Plain-text document sources:
────────────────

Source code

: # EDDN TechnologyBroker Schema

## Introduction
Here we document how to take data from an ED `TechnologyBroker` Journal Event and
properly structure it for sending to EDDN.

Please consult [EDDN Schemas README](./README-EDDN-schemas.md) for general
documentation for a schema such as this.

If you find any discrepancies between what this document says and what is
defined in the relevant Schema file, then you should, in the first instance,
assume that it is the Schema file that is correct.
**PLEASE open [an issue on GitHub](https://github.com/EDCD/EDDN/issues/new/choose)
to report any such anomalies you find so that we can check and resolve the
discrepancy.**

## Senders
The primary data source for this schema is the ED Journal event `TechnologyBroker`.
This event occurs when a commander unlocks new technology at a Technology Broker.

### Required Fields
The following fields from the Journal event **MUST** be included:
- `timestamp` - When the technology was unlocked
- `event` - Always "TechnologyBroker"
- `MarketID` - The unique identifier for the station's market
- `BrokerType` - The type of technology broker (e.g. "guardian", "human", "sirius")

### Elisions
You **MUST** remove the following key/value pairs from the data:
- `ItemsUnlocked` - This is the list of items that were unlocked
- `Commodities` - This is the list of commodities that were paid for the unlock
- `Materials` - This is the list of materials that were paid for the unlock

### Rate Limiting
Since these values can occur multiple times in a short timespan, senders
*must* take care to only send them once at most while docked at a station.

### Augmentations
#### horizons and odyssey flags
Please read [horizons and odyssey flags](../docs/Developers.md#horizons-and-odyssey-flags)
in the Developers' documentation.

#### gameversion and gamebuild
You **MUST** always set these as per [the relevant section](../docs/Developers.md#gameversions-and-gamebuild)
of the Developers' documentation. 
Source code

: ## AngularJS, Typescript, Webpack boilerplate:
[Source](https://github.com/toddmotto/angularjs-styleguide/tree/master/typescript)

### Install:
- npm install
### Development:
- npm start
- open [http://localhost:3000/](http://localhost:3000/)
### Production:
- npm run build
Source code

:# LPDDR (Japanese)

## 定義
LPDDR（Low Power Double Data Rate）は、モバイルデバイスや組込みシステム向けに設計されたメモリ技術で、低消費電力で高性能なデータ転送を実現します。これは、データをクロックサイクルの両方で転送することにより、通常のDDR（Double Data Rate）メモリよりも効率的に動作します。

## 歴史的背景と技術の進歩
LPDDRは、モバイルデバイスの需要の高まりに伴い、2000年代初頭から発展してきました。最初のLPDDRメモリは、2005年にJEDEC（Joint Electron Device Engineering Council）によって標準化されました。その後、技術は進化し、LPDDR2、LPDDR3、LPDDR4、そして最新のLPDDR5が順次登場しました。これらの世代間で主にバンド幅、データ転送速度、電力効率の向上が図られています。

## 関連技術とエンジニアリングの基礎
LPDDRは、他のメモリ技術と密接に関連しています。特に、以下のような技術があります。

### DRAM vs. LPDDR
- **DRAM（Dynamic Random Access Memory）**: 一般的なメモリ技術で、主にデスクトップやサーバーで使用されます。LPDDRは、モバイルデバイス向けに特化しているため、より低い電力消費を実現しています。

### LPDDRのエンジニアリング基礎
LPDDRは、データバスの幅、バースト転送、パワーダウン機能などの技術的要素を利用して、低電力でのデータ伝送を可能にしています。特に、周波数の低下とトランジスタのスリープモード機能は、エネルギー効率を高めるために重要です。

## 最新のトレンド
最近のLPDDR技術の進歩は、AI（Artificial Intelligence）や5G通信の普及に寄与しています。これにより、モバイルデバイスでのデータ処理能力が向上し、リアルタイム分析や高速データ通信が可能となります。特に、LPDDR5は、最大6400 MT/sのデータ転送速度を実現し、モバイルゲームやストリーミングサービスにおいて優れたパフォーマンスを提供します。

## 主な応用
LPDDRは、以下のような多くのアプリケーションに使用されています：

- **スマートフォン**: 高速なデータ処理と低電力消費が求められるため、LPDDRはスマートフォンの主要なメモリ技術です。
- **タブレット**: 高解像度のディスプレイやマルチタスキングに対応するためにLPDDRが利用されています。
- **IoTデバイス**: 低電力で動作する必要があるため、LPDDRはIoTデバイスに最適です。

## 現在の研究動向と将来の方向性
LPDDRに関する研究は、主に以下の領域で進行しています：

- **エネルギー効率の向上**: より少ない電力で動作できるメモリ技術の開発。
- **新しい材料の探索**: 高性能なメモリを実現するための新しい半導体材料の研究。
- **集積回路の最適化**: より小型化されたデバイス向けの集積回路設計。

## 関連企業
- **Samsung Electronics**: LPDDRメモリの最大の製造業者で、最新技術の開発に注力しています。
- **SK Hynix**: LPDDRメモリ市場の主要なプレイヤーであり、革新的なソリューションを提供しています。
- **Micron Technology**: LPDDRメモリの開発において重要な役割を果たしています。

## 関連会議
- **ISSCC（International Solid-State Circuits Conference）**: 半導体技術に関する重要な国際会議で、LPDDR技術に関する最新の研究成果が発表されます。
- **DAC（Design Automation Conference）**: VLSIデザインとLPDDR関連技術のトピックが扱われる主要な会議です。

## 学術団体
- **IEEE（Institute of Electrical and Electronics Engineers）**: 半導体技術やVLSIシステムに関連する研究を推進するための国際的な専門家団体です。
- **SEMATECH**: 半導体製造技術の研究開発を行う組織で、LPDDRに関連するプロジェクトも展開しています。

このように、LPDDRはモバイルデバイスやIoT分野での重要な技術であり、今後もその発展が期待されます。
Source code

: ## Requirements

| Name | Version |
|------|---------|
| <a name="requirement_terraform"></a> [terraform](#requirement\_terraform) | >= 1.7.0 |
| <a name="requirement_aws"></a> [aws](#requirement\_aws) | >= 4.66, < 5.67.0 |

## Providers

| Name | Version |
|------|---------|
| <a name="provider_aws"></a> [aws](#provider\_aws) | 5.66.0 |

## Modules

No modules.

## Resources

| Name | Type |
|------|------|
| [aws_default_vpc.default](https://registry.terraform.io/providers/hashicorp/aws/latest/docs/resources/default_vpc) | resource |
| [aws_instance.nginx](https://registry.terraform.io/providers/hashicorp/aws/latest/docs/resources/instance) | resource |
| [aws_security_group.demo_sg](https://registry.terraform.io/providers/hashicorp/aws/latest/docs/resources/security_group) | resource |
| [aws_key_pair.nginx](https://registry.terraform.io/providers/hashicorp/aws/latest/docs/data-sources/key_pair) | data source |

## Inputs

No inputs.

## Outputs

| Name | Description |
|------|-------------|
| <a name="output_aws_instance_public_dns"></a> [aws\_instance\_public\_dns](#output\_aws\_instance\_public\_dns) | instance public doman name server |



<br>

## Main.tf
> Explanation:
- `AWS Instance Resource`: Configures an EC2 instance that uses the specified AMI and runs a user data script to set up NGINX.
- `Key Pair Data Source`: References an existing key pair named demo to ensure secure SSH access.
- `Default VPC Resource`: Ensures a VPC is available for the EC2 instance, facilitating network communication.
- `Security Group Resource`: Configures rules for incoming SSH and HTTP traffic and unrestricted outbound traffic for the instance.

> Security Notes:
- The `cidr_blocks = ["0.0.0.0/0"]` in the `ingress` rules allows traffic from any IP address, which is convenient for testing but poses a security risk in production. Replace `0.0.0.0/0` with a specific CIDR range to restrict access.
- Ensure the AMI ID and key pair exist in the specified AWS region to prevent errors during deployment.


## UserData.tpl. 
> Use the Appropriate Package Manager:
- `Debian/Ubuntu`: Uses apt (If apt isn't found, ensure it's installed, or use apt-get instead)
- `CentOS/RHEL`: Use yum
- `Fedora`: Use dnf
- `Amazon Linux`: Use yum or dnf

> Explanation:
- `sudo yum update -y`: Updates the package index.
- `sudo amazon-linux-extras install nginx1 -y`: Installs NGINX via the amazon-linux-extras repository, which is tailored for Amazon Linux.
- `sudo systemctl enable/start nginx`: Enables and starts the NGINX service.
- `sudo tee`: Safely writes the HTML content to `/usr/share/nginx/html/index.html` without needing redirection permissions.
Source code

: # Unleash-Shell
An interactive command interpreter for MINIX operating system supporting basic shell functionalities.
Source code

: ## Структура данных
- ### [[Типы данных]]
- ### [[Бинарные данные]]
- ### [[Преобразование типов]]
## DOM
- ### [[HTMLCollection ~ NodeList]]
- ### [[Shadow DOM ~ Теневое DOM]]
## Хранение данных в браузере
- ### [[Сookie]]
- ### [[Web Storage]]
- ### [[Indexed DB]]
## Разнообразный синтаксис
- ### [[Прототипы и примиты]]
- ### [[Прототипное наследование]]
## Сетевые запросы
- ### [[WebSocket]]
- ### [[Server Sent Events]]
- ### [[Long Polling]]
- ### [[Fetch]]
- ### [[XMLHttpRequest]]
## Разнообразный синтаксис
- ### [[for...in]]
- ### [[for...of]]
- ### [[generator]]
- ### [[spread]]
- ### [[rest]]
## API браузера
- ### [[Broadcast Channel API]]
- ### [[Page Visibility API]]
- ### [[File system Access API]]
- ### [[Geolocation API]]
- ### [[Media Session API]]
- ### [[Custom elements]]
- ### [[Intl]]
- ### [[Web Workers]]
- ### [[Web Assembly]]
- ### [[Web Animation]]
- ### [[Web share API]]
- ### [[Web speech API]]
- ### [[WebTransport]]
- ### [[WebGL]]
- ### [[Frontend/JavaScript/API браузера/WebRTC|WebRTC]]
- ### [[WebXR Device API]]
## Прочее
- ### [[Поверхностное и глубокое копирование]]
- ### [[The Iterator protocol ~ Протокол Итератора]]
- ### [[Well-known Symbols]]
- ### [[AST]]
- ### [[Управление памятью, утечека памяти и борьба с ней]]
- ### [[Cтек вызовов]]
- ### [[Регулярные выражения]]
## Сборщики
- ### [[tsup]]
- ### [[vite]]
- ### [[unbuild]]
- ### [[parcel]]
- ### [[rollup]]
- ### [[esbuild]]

────────────────

- [Work required] Beginning at the line where "- ### [[Shadow DOM ~ Теневое DOM]]" appears, extract each line through the end of the data above; keep them exact and include nothing else.

- [The completed task]
- ### [[Shadow DOM ~ Теневое DOM]]
## Хранение данных в браузере
- ### [[Сookie]]
- ### [[Web Storage]]
- ### [[Indexed DB]]
## Разнообразный синтаксис
- ### [[Прототипы и примиты]]
- ### [[Прототипное наследование]]
## Сетевые запросы
- ### [[WebSocket]]
- ### [[Server Sent Events]]
- ### [[Long Polling]]
- ### [[Fetch]]
- ### [[XMLHttpRequest]]
## Разнообразный синтаксис
- ### [[for...in]]
- ### [[for...of]]
- ### [[generator]]
- ### [[spread]]
- ### [[rest]]
## API браузера
- ### [[Broadcast Channel API]]
- ### [[Page Visibility API]]
- ### [[File system Access API]]
- ### [[Geolocation API]]
- ### [[Media Session API]]
- ### [[Custom elements]]
- ### [[Intl]]
- ### [[Web Workers]]
- ### [[Web Assembly]]
- ### [[Web Animation]]
- ### [[Web share API]]
- ### [[Web speech API]]
- ### [[WebTransport]]
- ### [[WebGL]]
- ### [[Frontend/JavaScript/API браузера/WebRTC|WebRTC]]
- ### [[WebXR Device API]]
## Прочее
- ### [[Поверхностное и глубокое копирование]]
- ### [[The Iterator protocol ~ Протокол Итератора]]
- ### [[Well-known Symbols]]
- ### [[AST]]
- ### [[Управление памятью, утечека памяти и борьба с ней]]
- ### [[Cтек вызовов]]
- ### [[Регулярные выражения]]
## Сборщики
- ### [[tsup]]
- ### [[vite]]
- ### [[unbuild]]
- ### [[parcel]]
- ### [[rollup]]
- ### [[esbuild]]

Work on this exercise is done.